_Materials provided_:
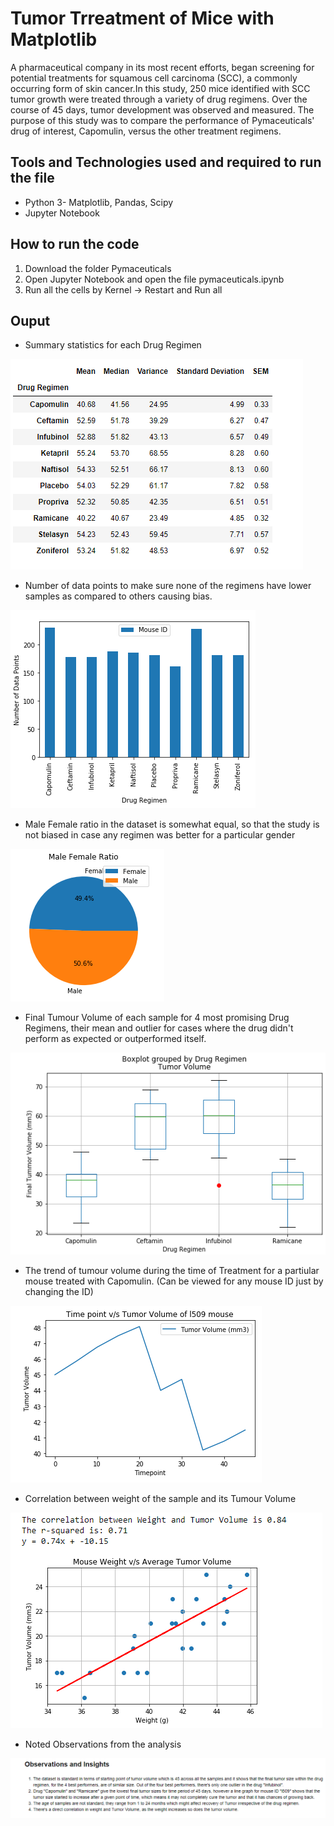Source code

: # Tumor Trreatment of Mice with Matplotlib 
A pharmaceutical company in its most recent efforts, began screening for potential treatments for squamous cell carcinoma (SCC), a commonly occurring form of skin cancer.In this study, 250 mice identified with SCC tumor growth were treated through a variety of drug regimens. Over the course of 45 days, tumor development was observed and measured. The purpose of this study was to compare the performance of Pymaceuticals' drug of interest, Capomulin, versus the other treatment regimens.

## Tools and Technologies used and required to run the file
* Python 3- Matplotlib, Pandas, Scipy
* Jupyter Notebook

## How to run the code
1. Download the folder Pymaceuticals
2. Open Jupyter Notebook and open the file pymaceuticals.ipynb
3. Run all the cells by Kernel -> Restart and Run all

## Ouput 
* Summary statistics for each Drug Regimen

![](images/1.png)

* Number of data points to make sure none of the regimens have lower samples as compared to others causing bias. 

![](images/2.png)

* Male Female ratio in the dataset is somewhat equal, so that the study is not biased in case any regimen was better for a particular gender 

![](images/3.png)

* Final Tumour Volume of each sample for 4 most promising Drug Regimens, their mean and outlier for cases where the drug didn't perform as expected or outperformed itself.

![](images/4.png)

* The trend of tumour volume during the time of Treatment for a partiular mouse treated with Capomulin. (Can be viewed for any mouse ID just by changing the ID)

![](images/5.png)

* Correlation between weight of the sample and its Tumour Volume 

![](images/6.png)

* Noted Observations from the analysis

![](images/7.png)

==

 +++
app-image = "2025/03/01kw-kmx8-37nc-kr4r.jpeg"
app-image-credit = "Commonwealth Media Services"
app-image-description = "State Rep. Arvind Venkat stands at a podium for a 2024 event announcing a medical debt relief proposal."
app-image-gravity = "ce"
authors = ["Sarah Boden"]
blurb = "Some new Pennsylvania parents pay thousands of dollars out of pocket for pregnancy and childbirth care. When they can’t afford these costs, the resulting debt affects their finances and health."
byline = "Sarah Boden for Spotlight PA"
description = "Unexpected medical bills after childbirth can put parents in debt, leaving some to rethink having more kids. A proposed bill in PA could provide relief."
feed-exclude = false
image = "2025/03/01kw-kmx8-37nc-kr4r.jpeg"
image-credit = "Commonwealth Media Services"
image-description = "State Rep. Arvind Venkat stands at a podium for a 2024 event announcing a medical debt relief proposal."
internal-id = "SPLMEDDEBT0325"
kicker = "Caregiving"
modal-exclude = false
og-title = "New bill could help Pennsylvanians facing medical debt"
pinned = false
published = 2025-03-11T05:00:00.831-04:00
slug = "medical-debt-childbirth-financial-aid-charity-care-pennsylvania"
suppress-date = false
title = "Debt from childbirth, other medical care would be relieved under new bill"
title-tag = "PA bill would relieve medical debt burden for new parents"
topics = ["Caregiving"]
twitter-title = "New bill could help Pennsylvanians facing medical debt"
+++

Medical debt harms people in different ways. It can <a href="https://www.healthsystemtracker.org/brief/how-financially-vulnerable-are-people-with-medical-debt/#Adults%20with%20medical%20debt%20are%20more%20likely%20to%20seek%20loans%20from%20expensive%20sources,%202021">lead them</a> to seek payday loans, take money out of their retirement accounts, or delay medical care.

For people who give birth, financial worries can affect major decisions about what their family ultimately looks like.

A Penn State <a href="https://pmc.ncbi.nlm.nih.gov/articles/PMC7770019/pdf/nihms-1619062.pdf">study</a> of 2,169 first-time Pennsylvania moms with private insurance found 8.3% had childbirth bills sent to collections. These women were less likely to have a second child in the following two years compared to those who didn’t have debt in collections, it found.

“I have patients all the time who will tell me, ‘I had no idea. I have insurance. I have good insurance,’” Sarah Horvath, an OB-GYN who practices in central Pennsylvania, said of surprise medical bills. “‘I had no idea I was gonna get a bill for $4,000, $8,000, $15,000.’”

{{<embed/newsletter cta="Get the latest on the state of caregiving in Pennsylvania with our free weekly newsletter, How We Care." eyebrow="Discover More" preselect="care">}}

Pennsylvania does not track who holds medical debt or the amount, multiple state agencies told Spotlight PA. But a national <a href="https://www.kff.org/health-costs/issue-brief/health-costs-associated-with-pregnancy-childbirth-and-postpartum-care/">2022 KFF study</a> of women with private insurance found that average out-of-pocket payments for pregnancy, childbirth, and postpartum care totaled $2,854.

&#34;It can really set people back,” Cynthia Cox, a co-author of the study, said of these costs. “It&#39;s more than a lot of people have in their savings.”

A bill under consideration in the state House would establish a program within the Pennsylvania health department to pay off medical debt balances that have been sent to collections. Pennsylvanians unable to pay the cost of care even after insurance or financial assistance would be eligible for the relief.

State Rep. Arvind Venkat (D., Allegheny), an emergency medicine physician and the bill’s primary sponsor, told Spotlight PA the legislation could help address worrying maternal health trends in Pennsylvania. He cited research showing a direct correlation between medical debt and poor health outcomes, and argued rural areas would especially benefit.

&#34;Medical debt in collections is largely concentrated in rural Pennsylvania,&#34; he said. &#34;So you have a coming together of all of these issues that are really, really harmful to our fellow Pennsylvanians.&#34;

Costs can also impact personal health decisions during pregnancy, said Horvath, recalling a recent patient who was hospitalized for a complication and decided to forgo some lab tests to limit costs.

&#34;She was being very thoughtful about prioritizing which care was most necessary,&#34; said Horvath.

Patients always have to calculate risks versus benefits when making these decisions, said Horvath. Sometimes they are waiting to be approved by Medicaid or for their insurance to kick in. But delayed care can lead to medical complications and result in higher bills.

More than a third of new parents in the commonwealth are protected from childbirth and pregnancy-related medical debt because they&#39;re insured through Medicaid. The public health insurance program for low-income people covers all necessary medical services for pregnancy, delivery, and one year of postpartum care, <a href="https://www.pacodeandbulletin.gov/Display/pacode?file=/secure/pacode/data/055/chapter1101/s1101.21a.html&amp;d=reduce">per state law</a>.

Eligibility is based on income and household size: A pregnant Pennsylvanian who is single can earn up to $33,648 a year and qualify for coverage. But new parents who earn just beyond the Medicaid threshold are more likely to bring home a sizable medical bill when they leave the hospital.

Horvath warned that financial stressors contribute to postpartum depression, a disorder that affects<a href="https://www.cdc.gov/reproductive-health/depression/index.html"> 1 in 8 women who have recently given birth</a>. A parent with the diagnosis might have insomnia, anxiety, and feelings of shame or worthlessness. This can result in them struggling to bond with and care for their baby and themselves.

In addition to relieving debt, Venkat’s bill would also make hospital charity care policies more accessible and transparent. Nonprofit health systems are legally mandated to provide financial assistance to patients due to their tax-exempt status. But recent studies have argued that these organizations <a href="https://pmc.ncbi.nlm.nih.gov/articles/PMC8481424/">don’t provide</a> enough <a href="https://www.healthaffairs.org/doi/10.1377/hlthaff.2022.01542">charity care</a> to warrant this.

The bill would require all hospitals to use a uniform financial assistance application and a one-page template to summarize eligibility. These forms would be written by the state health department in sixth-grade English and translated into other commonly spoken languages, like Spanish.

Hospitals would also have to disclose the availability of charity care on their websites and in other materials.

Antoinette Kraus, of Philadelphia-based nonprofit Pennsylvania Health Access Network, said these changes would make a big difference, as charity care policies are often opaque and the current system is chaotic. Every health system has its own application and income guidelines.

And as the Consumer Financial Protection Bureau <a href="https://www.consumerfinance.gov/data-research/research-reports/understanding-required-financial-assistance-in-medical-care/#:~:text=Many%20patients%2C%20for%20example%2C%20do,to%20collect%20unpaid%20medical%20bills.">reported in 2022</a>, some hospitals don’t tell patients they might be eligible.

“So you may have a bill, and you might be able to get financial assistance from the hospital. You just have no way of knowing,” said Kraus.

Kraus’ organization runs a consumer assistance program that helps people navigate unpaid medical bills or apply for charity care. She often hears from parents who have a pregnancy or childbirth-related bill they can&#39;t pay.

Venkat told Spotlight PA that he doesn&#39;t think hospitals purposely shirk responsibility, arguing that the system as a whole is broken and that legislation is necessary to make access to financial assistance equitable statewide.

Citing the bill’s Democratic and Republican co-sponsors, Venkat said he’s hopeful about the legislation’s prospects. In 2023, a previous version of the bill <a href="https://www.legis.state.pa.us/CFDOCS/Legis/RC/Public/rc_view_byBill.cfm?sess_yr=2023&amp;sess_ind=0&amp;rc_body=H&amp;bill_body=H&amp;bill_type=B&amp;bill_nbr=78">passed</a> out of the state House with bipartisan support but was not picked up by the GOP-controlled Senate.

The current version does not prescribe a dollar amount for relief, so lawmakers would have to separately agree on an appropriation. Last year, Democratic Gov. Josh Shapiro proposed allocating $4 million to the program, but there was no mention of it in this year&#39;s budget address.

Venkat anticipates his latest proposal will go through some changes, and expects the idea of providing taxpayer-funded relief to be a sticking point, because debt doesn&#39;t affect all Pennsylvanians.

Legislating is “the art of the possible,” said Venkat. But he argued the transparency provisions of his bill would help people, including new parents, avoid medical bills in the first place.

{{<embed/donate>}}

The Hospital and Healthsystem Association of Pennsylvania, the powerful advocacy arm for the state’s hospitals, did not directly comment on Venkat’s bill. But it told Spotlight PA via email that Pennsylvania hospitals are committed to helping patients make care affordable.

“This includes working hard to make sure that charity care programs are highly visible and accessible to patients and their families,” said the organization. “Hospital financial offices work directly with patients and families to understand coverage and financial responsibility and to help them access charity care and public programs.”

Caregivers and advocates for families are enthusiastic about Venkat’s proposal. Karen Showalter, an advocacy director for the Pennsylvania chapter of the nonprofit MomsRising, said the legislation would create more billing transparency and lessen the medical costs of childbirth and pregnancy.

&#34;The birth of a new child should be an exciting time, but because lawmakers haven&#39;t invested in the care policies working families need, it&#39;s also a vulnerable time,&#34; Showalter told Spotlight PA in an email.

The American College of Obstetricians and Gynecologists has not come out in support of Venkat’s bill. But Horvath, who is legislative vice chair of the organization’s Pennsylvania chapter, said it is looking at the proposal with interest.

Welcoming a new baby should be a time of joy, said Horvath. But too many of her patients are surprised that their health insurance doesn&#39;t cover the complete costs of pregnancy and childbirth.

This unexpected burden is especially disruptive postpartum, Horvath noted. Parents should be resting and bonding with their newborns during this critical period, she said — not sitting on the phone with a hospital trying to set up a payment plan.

* * *

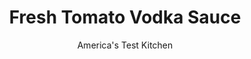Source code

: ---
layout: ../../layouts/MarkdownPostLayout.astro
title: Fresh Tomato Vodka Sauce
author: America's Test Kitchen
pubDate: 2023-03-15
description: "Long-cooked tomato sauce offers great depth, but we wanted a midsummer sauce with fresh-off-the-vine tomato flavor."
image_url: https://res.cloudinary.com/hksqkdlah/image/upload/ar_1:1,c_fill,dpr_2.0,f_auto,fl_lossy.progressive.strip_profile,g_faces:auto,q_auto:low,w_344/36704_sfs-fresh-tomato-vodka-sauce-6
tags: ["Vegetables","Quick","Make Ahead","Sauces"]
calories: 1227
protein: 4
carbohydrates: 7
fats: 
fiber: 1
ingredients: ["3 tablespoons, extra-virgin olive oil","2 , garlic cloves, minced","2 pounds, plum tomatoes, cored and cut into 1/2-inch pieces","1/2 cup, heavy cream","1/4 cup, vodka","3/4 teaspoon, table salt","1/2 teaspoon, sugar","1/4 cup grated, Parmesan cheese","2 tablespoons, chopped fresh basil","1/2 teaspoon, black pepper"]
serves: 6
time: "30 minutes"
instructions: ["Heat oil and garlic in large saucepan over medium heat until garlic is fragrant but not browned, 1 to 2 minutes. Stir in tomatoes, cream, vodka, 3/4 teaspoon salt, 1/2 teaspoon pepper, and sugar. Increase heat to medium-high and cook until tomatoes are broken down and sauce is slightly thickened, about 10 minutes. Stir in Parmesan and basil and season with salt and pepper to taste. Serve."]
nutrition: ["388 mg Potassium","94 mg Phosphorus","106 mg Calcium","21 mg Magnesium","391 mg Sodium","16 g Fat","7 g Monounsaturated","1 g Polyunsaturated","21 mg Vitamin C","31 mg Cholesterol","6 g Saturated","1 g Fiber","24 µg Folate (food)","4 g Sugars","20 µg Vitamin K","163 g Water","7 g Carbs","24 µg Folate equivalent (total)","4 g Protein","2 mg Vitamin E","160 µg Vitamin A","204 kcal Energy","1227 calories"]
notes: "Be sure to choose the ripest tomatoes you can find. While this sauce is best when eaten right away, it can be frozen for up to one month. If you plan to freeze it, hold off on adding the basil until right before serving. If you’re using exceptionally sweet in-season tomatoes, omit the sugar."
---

_Exercise requirements_: Copy the lines above exactly. Start with the line containing "necessary,&#34; said Horvath.", end with the line containing "Patients always have", and include both.

_Response for this exercise_:
&#34;She was being very thoughtful about prioritizing which care was most necessary,&#34; said Horvath.

Patients always have to calculate risks versus benefits when making these decisions, said Horvath. Sometimes they are waiting to be approved by Medicaid or for their insurance to kick in. But delayed care can lead to medical complications and result in higher bills.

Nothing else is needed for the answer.